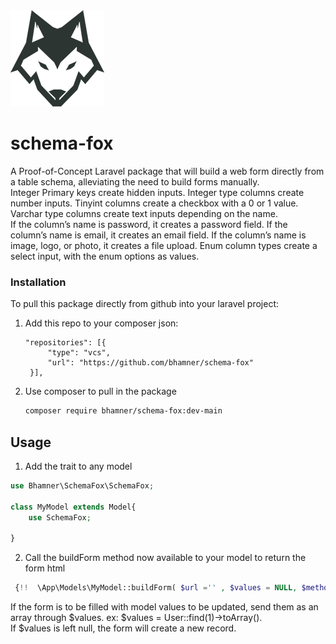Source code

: 
<img alt="schemafox.png" src="https://github.com/bhamner/schema-fox/blob/main/schemafox.png?raw=true"  width="150">

# schema-fox
A Proof-of-Concept Laravel package that will build a web form directly from a table schema, alleviating the need to build forms manually.   
Integer Primary keys create hidden inputs. 
Integer type columns create number inputs. 
Tinyint columns create a checkbox with a 0 or 1 value. 
Varchar type columns create text inputs depending on the name.  
   If the column’s name is password, it creates a password field. 
   If the column’s name is email, it creates an email field. 
   If the column’s name is image, logo, or photo, it creates a file upload. 
Enum column types create a select input, with the enum options as values. 


### Installation

 To pull this package directly from github into your laravel project: 

1. Add this repo to your composer json:
 
   ``` 
   "repositories": [{
        "type": "vcs",
        "url": "https://github.com/bhamner/schema-fox"
    }],

   ```
2. Use composer to pull in the package
   ```sh
   composer require bhamner/schema-fox:dev-main
   ```
 

<!-- USAGE EXAMPLES -->
## Usage

1. Add the trait to any model
```php
use Bhamner\SchemaFox\SchemaFox;
 
class MyModel extends Model{
    use SchemaFox;
    
}
```
2. Call the buildForm method now available to your model to return the form html

```php
 {!!  \App\Models\MyModel::buildForm( $url ='' , $values = NULL, $method = 'post', $files = false) !!}
```
If the form is to be filled with model values to be updated, send them as an array through $values. 
ex: $values = User::find(1)->toArray().   
If $values is left null, the form will create a new record. 
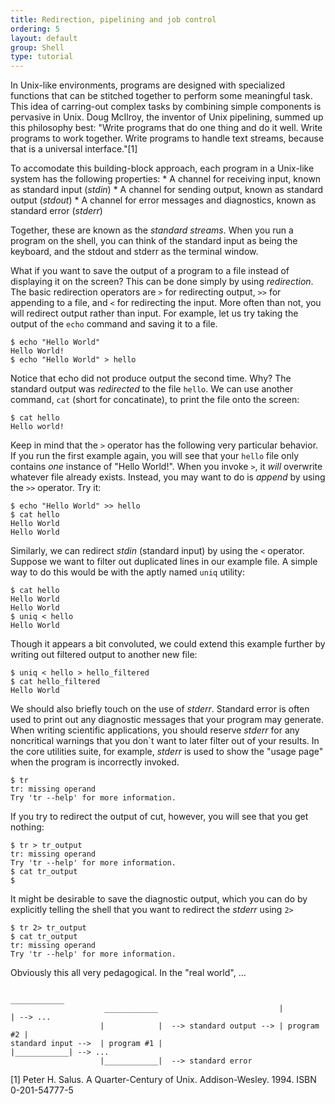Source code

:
 ```yaml
---
title: Redirection, pipelining and job control
ordering: 5
layout: default
group: Shell
type: tutorial
---
```


In Unix-like environments, programs are designed with specialized functions that can be stitched together to perform some meaningful task. This idea of carring-out complex tasks by combining simple components is pervasive in Unix. Doug McIlroy, the inventor of Unix pipelining, summed up this philosophy best: "Write programs that do one thing and do it well. Write programs to work together. Write programs to handle text streams, because that is a universal interface."[1]

To accomodate this building-block approach, each program in a Unix-like system has the following properties:
    * A channel for receiving input, known as standard input (*stdin*)
    * A channel for sending output, known as standard output (*stdout*)
    * A channel for error messages and diagnostics, known as standard error (*stderr*)

Together, these are known as the *standard streams*. When you run a program on the shell, you can think of the standard input as being the keyboard, and the stdout and stderr as the terminal window.

What if you want to save the output of a program to a file instead of displaying it on the screen? This can be done simply by using *redirection*. The basic redirection operators are `>` for redirecting output, `>>` for appending to a file, and `<` for redirecting the input. More often than not, you will redirect output rather than input. For example, let us try taking the output of the `echo` command and saving it to a file.

```console
$ echo "Hello World"
Hello World!
$ echo "Hello World" > hello
```

Notice that echo did not produce output the second time. Why? The standard output was _redirected_ to the file `hello`. We can use another command, `cat` (short for concatinate), to print the file onto the screen:

```console
$ cat hello
Hello world!
```

Keep in mind that the `>` operator has the following very particular behavior. If you run the first example again, you will see that your `hello` file only contains *one* instance of "Hello World!". When you invoke `>`, it _will_ overwrite whatever file already exists. Instead, you may want to do is *append* by using the `>>` operator. Try it:

```console
$ echo "Hello World" >> hello
$ cat hello
Hello World
Hello World
```

Similarly, we can redirect _stdin_ (standard input) by using the `<` operator. Suppose we want to filter out duplicated lines in our example file. A simple way to do this would be with the aptly named `uniq` utility:

```console
$ cat hello
Hello World
Hello World
$ uniq < hello
Hello World
```

Though it appears a bit convoluted, we could extend this example further by writing out filtered output to another new file:
```console
$ uniq < hello > hello_filtered
$ cat hello_filtered
Hello World
```

We should also briefly touch on the use of _stderr_. Standard error is often used to print out any diagnostic messages that your program may generate. When writing scientific applications, you should reserve _stderr_ for any noncritical warnings that you don`t want to later filter out of your results. In the core utilities suite, for example, _stderr_ is used to show the "usage page" when the program is incorrectly invoked.

```console
$ tr
tr: missing operand
Try 'tr --help' for more information.
```

If you try to redirect the output of cut, however, you will see that you get nothing:

```console
$ tr > tr_output
tr: missing operand
Try 'tr --help' for more information.
$ cat tr_output
$
```

It might be desirable to save the diagnostic output, which you can do by explicitly telling the shell that you want to redirect the _stderr_ using `2>`

```console
$ tr 2> tr_output
$ cat tr_output
tr: missing operand
Try 'tr --help' for more information.
```

Obviously this all very pedagogical. In the "real world", ...




```console
                                                             ____________
                     ____________                           |            | --> ...
                    |            |  --> standard output --> | program #2 |
standard input -->  | program #1 |                          |____________| --> ...
                    |____________|  --> standard error
```



[1] Peter H. Salus. A Quarter-Century of Unix. Addison-Wesley. 1994. ISBN 0-201-54777-5
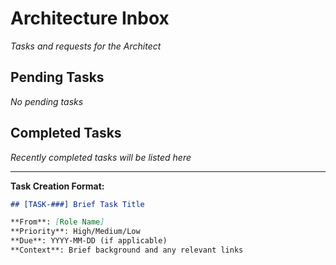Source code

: # Architecture Inbox

_Tasks and requests for the Architect_

## Pending Tasks

_No pending tasks_

## Completed Tasks

_Recently completed tasks will be listed here_

---

**Task Creation Format:**

```markdown
## [TASK-###] Brief Task Title

**From**: [Role Name]
**Priority**: High/Medium/Low
**Due**: YYYY-MM-DD (if applicable)
**Context**: Brief background and any relevant links
```
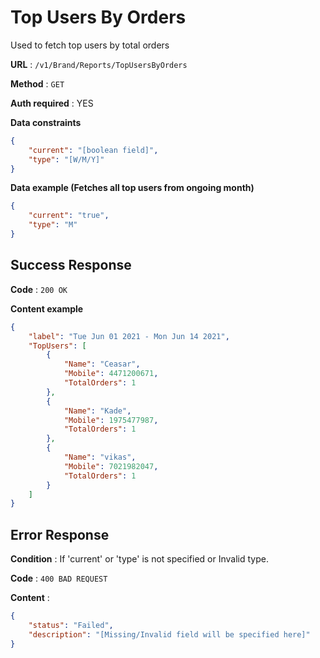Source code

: # Top Users By Orders

Used to fetch top users by total orders

**URL** : `/v1/Brand/Reports/TopUsersByOrders`

**Method** : `GET`

**Auth required** : YES

**Data constraints**

```json
{
    "current": "[boolean field]",
    "type": "[W/M/Y]"
}
```

**Data example (Fetches all top users from ongoing month)**

```json
{
    "current": "true",
    "type": "M"
}
```

## Success Response

**Code** : `200 OK`

**Content example**

```json
{
    "label": "Tue Jun 01 2021 - Mon Jun 14 2021",
    "TopUsers": [
        {
            "Name": "Ceasar",
            "Mobile": 4471200671,
            "TotalOrders": 1
        },
        {
            "Name": "Kade",
            "Mobile": 1975477987,
            "TotalOrders": 1
        },
        {
            "Name": "vikas",
            "Mobile": 7021982047,
            "TotalOrders": 1
        }
    ]
}
```

## Error Response

**Condition** : If 'current' or 'type' is not specified or Invalid type.

**Code** : `400 BAD REQUEST`

**Content** :

```json
{
    "status": "Failed",
    "description": "[Missing/Invalid field will be specified here]"
}
```
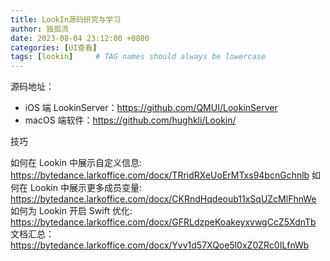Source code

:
 ```yaml
---
title: LookIn源码研究与学习
author: 独孤流
date: 2023-08-04 23:12:00 +0800
categories: [UI查看]
tags: [lookin]     # TAG names should always be lowercase
---
```


源码地址：
- iOS 端 LookinServer：https://github.com/QMUI/LookinServer
- macOS 端软件：https://github.com/hughkli/Lookin/

技巧
  
如何在 Lookin 中展示自定义信息: https://bytedance.larkoffice.com/docx/TRridRXeUoErMTxs94bcnGchnlb
如何在 Lookin 中展示更多成员变量: https://bytedance.larkoffice.com/docx/CKRndHqdeoub11xSqUZcMlFhnWe
如何为 Lookin 开启 Swift 优化: https://bytedance.larkoffice.com/docx/GFRLdzpeKoakeyxvwgCcZ5XdnTb
文档汇总：https://bytedance.larkoffice.com/docx/Yvv1d57XQoe5l0xZ0ZRc0ILfnWb

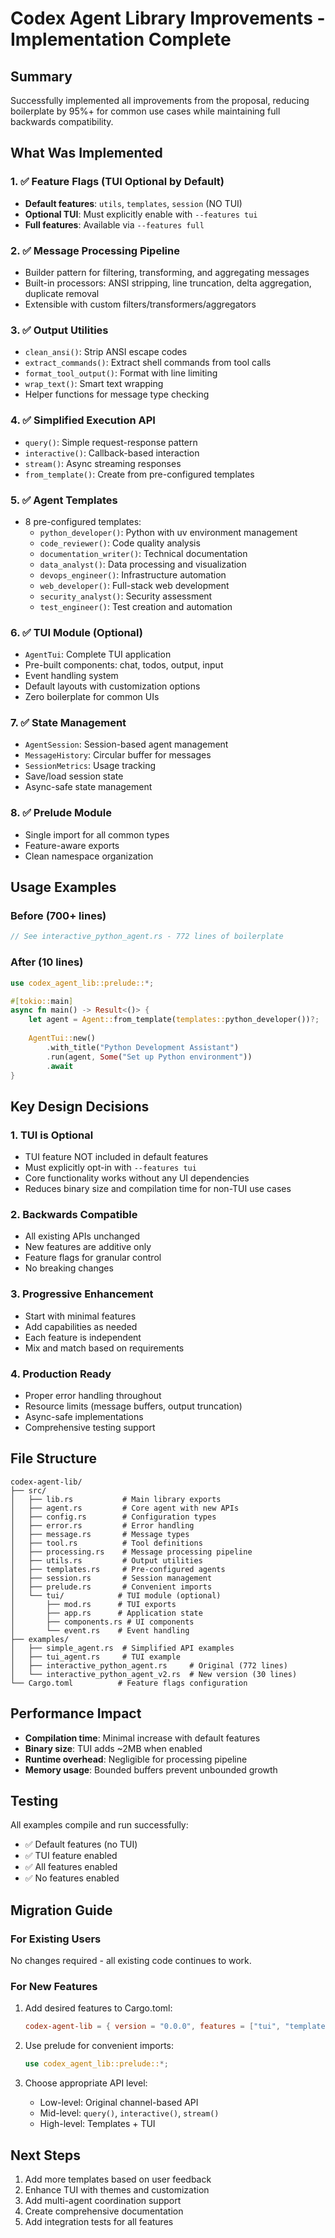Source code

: # Codex Agent Library Improvements - Implementation Complete

## Summary

Successfully implemented all improvements from the proposal, reducing boilerplate by 95%+ for common use cases while maintaining full backwards compatibility.

## What Was Implemented

### 1. ✅ Feature Flags (TUI Optional by Default)
- **Default features**: `utils`, `templates`, `session` (NO TUI)
- **Optional TUI**: Must explicitly enable with `--features tui`
- **Full features**: Available via `--features full`

### 2. ✅ Message Processing Pipeline
- Builder pattern for filtering, transforming, and aggregating messages
- Built-in processors: ANSI stripping, line truncation, delta aggregation, duplicate removal
- Extensible with custom filters/transformers/aggregators

### 3. ✅ Output Utilities
- `clean_ansi()`: Strip ANSI escape codes
- `extract_commands()`: Extract shell commands from tool calls
- `format_tool_output()`: Format with line limiting
- `wrap_text()`: Smart text wrapping
- Helper functions for message type checking

### 4. ✅ Simplified Execution API
- `query()`: Simple request-response pattern
- `interactive()`: Callback-based interaction
- `stream()`: Async streaming responses
- `from_template()`: Create from pre-configured templates

### 5. ✅ Agent Templates
- 8 pre-configured templates:
  - `python_developer()`: Python with uv environment management
  - `code_reviewer()`: Code quality analysis
  - `documentation_writer()`: Technical documentation
  - `data_analyst()`: Data processing and visualization
  - `devops_engineer()`: Infrastructure automation
  - `web_developer()`: Full-stack web development
  - `security_analyst()`: Security assessment
  - `test_engineer()`: Test creation and automation

### 6. ✅ TUI Module (Optional)
- `AgentTui`: Complete TUI application
- Pre-built components: chat, todos, output, input
- Event handling system
- Default layouts with customization options
- Zero boilerplate for common UIs

### 7. ✅ State Management
- `AgentSession`: Session-based agent management
- `MessageHistory`: Circular buffer for messages
- `SessionMetrics`: Usage tracking
- Save/load session state
- Async-safe state management

### 8. ✅ Prelude Module
- Single import for all common types
- Feature-aware exports
- Clean namespace organization

## Usage Examples

### Before (700+ lines)
```rust
// See interactive_python_agent.rs - 772 lines of boilerplate
```

### After (10 lines)
```rust
use codex_agent_lib::prelude::*;

#[tokio::main]
async fn main() -> Result<()> {
    let agent = Agent::from_template(templates::python_developer())?;
    
    AgentTui::new()
        .with_title("Python Development Assistant")
        .run(agent, Some("Set up Python environment"))
        .await
}
```

## Key Design Decisions

### 1. TUI is Optional
- TUI feature NOT included in default features
- Must explicitly opt-in with `--features tui`
- Core functionality works without any UI dependencies
- Reduces binary size and compilation time for non-TUI use cases

### 2. Backwards Compatible
- All existing APIs unchanged
- New features are additive only
- Feature flags for granular control
- No breaking changes

### 3. Progressive Enhancement
- Start with minimal features
- Add capabilities as needed
- Each feature is independent
- Mix and match based on requirements

### 4. Production Ready
- Proper error handling throughout
- Resource limits (message buffers, output truncation)
- Async-safe implementations
- Comprehensive testing support

## File Structure

```
codex-agent-lib/
├── src/
│   ├── lib.rs           # Main library exports
│   ├── agent.rs         # Core agent with new APIs
│   ├── config.rs        # Configuration types
│   ├── error.rs         # Error handling
│   ├── message.rs       # Message types
│   ├── tool.rs          # Tool definitions
│   ├── processing.rs    # Message processing pipeline
│   ├── utils.rs         # Output utilities
│   ├── templates.rs     # Pre-configured agents
│   ├── session.rs       # Session management
│   ├── prelude.rs       # Convenient imports
│   └── tui/            # TUI module (optional)
│       ├── mod.rs      # TUI exports
│       ├── app.rs      # Application state
│       ├── components.rs # UI components
│       └── event.rs    # Event handling
├── examples/
│   ├── simple_agent.rs  # Simplified API examples
│   ├── tui_agent.rs     # TUI example
│   ├── interactive_python_agent.rs     # Original (772 lines)
│   └── interactive_python_agent_v2.rs  # New version (30 lines)
└── Cargo.toml          # Feature flags configuration
```

## Performance Impact

- **Compilation time**: Minimal increase with default features
- **Binary size**: TUI adds ~2MB when enabled
- **Runtime overhead**: Negligible for processing pipeline
- **Memory usage**: Bounded buffers prevent unbounded growth

## Testing

All examples compile and run successfully:
- ✅ Default features (no TUI)
- ✅ TUI feature enabled
- ✅ All features enabled
- ✅ No features enabled

## Migration Guide

### For Existing Users
No changes required - all existing code continues to work.

### For New Features
1. Add desired features to Cargo.toml:
   ```toml
   codex-agent-lib = { version = "0.0.0", features = ["tui", "templates"] }
   ```

2. Use prelude for convenient imports:
   ```rust
   use codex_agent_lib::prelude::*;
   ```

3. Choose appropriate API level:
   - Low-level: Original channel-based API
   - Mid-level: `query()`, `interactive()`, `stream()`
   - High-level: Templates + TUI

## Next Steps

1. Add more templates based on user feedback
2. Enhance TUI with themes and customization
3. Add multi-agent coordination support
4. Create comprehensive documentation
5. Add integration tests for all features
++++++++++
EXERCISE
Where does the string "safe" appear in the records above? Show every line that holds it.

ANSWER SPACE
- Async-safe state management
- Async-safe implementations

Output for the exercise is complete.